If my mind is still racing as I’m falling asleep, I don’t count sheep. But I do have a technique that helps:
- My brain: “Tomorrow’s going to be a long day…”
- Me: “I don’t care. I’ll deal with it tomorrow.”
- Brain: “There’s that bill you need to pay…”
- Me: “I don’t care. I already set a reminder and it’s not due until tomorrow.”
- Brain: “And the house needs to be cleaned…”
- Me: “I don’t care. Something always needs to be cleaned. I’ll think about it after my long day tomorrow.”
- Brain: “And your [insert family member] said [insert advice about something you’re doing wrong].”
- Me: “I don’t care.
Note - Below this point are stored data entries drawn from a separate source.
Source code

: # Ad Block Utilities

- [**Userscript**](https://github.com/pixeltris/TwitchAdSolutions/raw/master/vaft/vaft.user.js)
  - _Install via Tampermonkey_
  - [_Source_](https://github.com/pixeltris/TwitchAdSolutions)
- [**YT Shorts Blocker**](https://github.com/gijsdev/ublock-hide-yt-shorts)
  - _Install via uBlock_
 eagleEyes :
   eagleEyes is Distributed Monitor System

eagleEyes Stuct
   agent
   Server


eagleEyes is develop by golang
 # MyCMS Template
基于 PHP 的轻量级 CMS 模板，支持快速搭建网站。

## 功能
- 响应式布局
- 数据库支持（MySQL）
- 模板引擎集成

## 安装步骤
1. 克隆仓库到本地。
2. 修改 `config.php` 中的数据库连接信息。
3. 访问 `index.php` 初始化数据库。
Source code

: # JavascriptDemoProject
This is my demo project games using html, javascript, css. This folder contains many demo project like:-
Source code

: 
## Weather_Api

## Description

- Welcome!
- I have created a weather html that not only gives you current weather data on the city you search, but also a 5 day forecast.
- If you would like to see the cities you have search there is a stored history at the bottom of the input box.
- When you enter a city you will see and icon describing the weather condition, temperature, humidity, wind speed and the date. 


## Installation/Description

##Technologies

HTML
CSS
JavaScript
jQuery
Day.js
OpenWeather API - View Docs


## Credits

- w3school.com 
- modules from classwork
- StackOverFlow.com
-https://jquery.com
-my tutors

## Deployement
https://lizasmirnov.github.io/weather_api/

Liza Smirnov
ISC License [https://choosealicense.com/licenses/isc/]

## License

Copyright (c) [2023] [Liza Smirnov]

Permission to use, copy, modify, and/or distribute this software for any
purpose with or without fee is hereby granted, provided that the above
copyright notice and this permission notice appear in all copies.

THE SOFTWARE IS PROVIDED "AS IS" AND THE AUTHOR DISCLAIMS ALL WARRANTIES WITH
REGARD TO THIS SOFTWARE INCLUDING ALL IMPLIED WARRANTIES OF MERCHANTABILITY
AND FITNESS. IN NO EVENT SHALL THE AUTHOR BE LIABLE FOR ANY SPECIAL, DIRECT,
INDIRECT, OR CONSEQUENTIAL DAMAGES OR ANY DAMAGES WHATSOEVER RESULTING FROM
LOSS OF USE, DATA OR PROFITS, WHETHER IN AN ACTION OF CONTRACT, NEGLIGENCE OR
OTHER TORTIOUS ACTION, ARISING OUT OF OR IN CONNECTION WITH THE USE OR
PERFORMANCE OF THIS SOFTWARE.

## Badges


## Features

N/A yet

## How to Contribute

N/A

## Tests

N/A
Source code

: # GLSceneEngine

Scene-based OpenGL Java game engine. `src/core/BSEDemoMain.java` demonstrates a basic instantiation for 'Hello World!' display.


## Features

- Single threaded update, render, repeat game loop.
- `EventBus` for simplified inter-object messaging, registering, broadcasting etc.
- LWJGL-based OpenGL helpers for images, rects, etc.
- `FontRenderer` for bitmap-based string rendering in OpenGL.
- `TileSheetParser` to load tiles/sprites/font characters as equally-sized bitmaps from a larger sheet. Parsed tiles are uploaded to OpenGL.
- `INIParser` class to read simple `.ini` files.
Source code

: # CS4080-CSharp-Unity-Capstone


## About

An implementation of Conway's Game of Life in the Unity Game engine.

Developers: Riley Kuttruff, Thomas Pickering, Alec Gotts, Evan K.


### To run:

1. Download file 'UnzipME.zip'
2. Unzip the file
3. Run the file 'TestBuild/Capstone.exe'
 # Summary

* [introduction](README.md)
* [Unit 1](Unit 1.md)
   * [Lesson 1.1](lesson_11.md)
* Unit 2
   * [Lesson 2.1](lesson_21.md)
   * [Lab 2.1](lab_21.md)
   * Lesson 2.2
If it doesn’t work out, then I’ll try that.”
- Brain: “And –”
- Me: “I don’t care.”
- Brain: “Then there’s –”
- Me: “I really don’t care.”
- Brain: “Or — ”
- Me: “Nope, don’t care.”
This one I got from my husband, not because this is what he does. But one day — right before bed — I was thinking, “Man, hubby is always so damn calm. I wonder what he would do in this situation. He doesn’t seem to be bothered by small things. Maybe I just tell the small things that pop into my head that I don’t care.” So I started saying that anytime my brain would race. There were times that I had to legitimately get up to check on something. But 99% of the time, I had already had it covered and could put off thinking about it until the next day.
Know what’s good for you
Everything we talked about until now are small changes you can make. But we all have bad habits that can add to our discomfort. Think about something you do that doesn’t make you feel good. And I’m not saying every single “bad” habit as some are just harmless vices. In my case, I was snacking all day while at work. I’d feel bloated and many times it would lead me to skip lunch.
So I resolved that snacking every once in a while was okay — everything in moderation — and then I worked on it. Everytime I would crave a snack, I’d drink water. In the mornings, I’d drink coffee when I got hungry after I had eaten breakfast. And overtime, my appetite went back to normal. And being more cognizant of what I was doing (versus just grabbing a bag of chips), made me more mindful of the present. Learn more about easy ways to change bad habits for good.
Along with bad habits, it’s important to recognize toxic relationship dynamics. It’s not necessary to break off contact unless someone’s being harmed. But even getting upset with loved ones because we had a bad day can be detrimental to relationships. So it’s important to acknowledge those bad dynamics and work on improving them. Otherwise, it will eat away at both people’s happiness and be nearly impossible to stay together long-term.
Keep in mind that you want to treat happiness like a climate — a long-term pattern — versus the weather — a day-to-day or even hour-by-hour occurrence. You’re allowed to have bad days, moments of frustration, sad feelings, or times where you’re upset. But the key to happiness is easy: slow down so you can appreciate what’s going on in the moment. Otherwise, you allow yourself to be hung up in the glory days of your past or terrified of your future.